Yeah, I'm enjoying it. It's funny to hear people "complain" about it though. Maybe their lives are just so good they have nothing else to complain about ... but I sort of doubt it.

So, I have been riding the bus into work in the mornings, which has been truly wonderful, because:
a) I get to read a book instead of fight traffic and/or
b) I get to stare out the window and look at the lovely bay
c) it's actually much cheaper to ride the bus right now than to buy gas that is well over $4 per gallon
d) I'm helping the environment
e) I have a stress free commute (OK, this is similar to reasons "a" and "b", but whatever, I like stress free, OK?)
f) I don't have to try and find a parking spot in downtown Eureka, which is only two-hour parking if there is no spot in the lot, which means I spend all day moving my car around every two hours, which is LAAAAME, plus I have forgotten several times, and a $20 parking ticket is not nice.

So, there it is. Why I love the bus.

But this morning I had one of those, what do you say, Uncomfortable Bus Moments. You know, the ones where you don't know how to act, or not act, what to say, or if you just ignore it altogether.

I went the ignore route.

I don't know if the man in the seat next to me was talking to me, himself, or a tiny cell phone chip implanted in his head, but all of a sudden the relatively normal looking guy I sat down next to starts mumbling angry expletives under his breath. I didn't feel like they were meant for me, especially since when I glanced out the window he stopped and just sat there looking like nothing was going on. I couldn't make out anything that he was saying except the "f-bomb" and the "s-word," but what I could understand is that his tone was very angry.

So, I'm trying to focus on my book, but it's hard. And then I realize that I am actually letting this guy get to me, and I'm feeling really hot in the face, like the feeling you get when someone is yelling at you. So I tell myself, inside my head, of course - otherwise I wouldn't have thought this was weird behavior - that I REFUSE to let this guy get to me, that I REJECT his poison.

It worked. I felt much calmer. I considered putting my ear phones in and listening to some music, but we were getting pretty close to my stop by this point, and I also worried that it might be really obvious if I suddenly whipped out my MP3 player. So, I just ignored the guy.

I don't know how I'm supposed to treat this kind of a thing. Just like I haven't figured out if I'm "supposed to" ignore homeless people or say hi to them. Saying hi to them often gets them following me asking me for money. It makes me feel uncomfortable and guilty. I help when I can, but I worry about getting taken advantage of too. There is quite a drug problem in Humboldt County, and no, I'm not talking about weed. It's hard to differentiate between the honest-hearted down-and-out homeless guy and the tweaker who is just trying to get a fix. And really, who am I to judge anyway? I'm just trying to go to work!

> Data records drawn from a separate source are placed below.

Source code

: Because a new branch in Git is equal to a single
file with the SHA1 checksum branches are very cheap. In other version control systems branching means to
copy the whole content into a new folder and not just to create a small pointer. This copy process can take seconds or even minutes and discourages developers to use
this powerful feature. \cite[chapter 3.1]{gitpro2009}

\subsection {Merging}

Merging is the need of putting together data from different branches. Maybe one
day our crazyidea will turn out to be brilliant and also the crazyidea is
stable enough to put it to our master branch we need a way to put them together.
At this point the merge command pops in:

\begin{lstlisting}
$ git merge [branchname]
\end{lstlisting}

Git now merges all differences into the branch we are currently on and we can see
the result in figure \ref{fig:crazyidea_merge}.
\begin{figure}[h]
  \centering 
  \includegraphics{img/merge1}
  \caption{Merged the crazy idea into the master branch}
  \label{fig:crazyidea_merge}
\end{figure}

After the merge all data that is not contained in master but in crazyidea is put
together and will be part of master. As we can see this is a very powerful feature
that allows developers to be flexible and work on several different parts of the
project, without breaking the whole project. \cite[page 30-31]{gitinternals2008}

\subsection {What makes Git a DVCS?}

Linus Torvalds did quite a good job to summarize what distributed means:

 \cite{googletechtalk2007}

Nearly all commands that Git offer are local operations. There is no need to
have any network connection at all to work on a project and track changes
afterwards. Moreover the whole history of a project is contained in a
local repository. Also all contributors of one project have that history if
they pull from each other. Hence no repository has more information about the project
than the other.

Anyway, I still love the bus either way. And excuse me if I sound naive, which I'm sure I do, but Wisconsin just doesn't have the homeless problem that northern California (all of California?) has. It's not like I have a problem with the homeless people, but I do have a problem with the systems in place that force people to live on the streets and beg for their livelihood. But that rant is for another time.

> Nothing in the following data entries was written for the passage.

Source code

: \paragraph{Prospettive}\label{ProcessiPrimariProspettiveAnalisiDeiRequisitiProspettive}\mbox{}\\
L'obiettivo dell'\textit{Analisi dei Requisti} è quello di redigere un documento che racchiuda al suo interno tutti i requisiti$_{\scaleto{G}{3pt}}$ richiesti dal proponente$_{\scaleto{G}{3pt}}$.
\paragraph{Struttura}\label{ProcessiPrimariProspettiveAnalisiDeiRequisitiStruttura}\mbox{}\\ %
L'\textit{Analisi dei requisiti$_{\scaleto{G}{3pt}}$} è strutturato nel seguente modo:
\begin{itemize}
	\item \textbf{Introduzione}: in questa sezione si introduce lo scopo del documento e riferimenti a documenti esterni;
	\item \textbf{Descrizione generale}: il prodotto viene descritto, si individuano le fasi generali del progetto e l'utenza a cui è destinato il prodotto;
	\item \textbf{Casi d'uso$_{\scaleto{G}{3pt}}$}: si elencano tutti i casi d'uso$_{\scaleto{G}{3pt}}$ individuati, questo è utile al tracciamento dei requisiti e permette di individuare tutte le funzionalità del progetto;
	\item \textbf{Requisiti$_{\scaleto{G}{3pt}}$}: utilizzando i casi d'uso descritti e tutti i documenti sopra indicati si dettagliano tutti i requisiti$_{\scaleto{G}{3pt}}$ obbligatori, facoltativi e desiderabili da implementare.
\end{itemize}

By the time I got done writing this, the weather increased 10 degrees. It's hot, y'all! My hair is rebelling, i.e. frizzy as all get-out (I don't even know what the phrase "frizzy as all get-out" means). But that rant is for another time too.

1 comment:

Laurie Stark said...

Oh man, I love the bus! I hardly ever ride it anymore since 99% of the places I need to get to are now walkable, but I really think it's wonderful. I usually go the "ignore" route, too. It's interesting because I had a similar experience recently of getting really worked up about someone acting crazy on the bus and then realized that I actually have control over how I feel and totally released that angry emotion, just like you did! It was such an empowering feeling.